-- Exercise instructions --
Could you write the entries out again, exactly as they appear?

-- Supplied material --
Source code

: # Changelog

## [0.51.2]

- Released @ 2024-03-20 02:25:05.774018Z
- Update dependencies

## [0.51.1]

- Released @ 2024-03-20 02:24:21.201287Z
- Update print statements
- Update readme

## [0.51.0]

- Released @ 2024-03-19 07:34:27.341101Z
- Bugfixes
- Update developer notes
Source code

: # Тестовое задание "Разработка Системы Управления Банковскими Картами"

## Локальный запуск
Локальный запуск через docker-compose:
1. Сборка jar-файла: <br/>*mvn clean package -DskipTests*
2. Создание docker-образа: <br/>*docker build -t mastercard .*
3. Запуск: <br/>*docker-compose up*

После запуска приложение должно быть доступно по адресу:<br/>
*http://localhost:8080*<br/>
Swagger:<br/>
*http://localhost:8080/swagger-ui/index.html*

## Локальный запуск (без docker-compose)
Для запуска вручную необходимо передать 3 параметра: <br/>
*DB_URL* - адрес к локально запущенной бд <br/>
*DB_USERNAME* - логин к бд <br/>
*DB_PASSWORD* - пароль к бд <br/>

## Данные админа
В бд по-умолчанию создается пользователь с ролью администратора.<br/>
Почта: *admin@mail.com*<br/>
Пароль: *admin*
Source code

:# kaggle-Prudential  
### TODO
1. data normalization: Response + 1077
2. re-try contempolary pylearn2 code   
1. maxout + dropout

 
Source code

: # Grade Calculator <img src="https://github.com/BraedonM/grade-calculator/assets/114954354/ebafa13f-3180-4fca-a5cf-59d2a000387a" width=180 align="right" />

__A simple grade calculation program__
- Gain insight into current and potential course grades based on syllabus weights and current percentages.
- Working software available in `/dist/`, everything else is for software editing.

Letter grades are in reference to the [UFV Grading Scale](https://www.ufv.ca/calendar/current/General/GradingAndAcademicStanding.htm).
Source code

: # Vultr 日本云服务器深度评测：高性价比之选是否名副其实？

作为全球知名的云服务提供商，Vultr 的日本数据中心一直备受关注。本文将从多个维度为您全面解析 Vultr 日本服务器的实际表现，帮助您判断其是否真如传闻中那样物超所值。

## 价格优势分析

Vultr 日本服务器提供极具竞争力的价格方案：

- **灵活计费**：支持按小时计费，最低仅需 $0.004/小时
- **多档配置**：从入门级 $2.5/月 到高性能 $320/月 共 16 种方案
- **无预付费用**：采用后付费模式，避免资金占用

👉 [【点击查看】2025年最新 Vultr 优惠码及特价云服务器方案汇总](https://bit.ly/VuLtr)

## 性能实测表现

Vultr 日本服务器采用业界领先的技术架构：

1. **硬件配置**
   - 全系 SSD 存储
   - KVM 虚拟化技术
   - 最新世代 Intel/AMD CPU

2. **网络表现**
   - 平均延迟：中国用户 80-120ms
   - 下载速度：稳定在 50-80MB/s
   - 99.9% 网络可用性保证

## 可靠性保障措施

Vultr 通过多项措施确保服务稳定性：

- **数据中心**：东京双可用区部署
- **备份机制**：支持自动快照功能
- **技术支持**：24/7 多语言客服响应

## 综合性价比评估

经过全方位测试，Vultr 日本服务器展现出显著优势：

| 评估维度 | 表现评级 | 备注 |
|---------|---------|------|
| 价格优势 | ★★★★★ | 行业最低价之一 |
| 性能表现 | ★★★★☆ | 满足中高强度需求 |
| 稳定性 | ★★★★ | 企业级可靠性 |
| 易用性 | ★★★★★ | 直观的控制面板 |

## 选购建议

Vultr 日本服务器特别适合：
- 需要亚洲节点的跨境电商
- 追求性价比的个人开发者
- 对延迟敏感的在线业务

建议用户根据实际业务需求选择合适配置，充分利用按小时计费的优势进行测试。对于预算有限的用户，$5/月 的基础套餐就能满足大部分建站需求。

-- Result for this exercise --
Source code

: # Changelog

## [0.51.2]

- Released @ 2024-03-20 02:25:05.774018Z
- Update dependencies

## [0.51.1]

- Released @ 2024-03-20 02:24:21.201287Z
- Update print statements
- Update readme

## [0.51.0]

- Released @ 2024-03-19 07:34:27.341101Z
- Bugfixes
- Update developer notes
Source code

: # Тестовое задание "Разработка Системы Управления Банковскими Картами"

## Локальный запуск
Локальный запуск через docker-compose:
1. Сборка jar-файла: <br/>*mvn clean package -DskipTests*
2. Создание docker-образа: <br/>*docker build -t mastercard .*
3. Запуск: <br/>*docker-compose up*

После запуска приложение должно быть доступно по адресу:<br/>
*http://localhost:8080*<br/>
Swagger:<br/>
*http://localhost:8080/swagger-ui/index.html*

## Локальный запуск (без docker-compose)
Для запуска вручную необходимо передать 3 параметра: <br/>
*DB_URL* - адрес к локально запущенной бд <br/>
*DB_USERNAME* - логин к бд <br/>
*DB_PASSWORD* - пароль к бд <br/>

## Данные админа
В бд по-умолчанию создается пользователь с ролью администратора.<br/>
Почта: *admin@mail.com*<br/>
Пароль: *admin*
Source code

:# kaggle-Prudential  
### TODO
1. data normalization: Response + 1077
2. re-try contempolary pylearn2 code   
1. maxout + dropout

 
Source code

: # Grade Calculator <img src="https://github.com/BraedonM/grade-calculator/assets/114954354/ebafa13f-3180-4fca-a5cf-59d2a000387a" width=180 align="right" />

__A simple grade calculation program__
- Gain insight into current and potential course grades based on syllabus weights and current percentages.
- Working software available in `/dist/`, everything else is for software editing.

Letter grades are in reference to the [UFV Grading Scale](https://www.ufv.ca/calendar/current/General/GradingAndAcademicStanding.htm).
Source code

: # Vultr 日本云服务器深度评测：高性价比之选是否名副其实？

作为全球知名的云服务提供商，Vultr 的日本数据中心一直备受关注。本文将从多个维度为您全面解析 Vultr 日本服务器的实际表现，帮助您判断其是否真如传闻中那样物超所值。

## 价格优势分析

Vultr 日本服务器提供极具竞争力的价格方案：

- **灵活计费**：支持按小时计费，最低仅需 $0.004/小时
- **多档配置**：从入门级 $2.5/月 到高性能 $320/月 共 16 种方案
- **无预付费用**：采用后付费模式，避免资金占用

👉 [【点击查看】2025年最新 Vultr 优惠码及特价云服务器方案汇总](https://bit.ly/VuLtr)

## 性能实测表现

Vultr 日本服务器采用业界领先的技术架构：

1. **硬件配置**
   - 全系 SSD 存储
   - KVM 虚拟化技术
   - 最新世代 Intel/AMD CPU

2. **网络表现**
   - 平均延迟：中国用户 80-120ms
   - 下载速度：稳定在 50-80MB/s
   - 99.9% 网络可用性保证

## 可靠性保障措施

Vultr 通过多项措施确保服务稳定性：

- **数据中心**：东京双可用区部署
- **备份机制**：支持自动快照功能
- **技术支持**：24/7 多语言客服响应

## 综合性价比评估

经过全方位测试，Vultr 日本服务器展现出显著优势：

| 评估维度 | 表现评级 | 备注 |
|---------|---------|------|
| 价格优势 | ★★★★★ | 行业最低价之一 |
| 性能表现 | ★★★★☆ | 满足中高强度需求 |
| 稳定性 | ★★★★ | 企业级可靠性 |
| 易用性 | ★★★★★ | 直观的控制面板 |

## 选购建议

Vultr 日本服务器特别适合：
- 需要亚洲节点的跨境电商
- 追求性价比的个人开发者
- 对延迟敏感的在线业务

建议用户根据实际业务需求选择合适配置，充分利用按小时计费的优势进行测试。对于预算有限的用户，$5/月 的基础套餐就能满足大部分建站需求。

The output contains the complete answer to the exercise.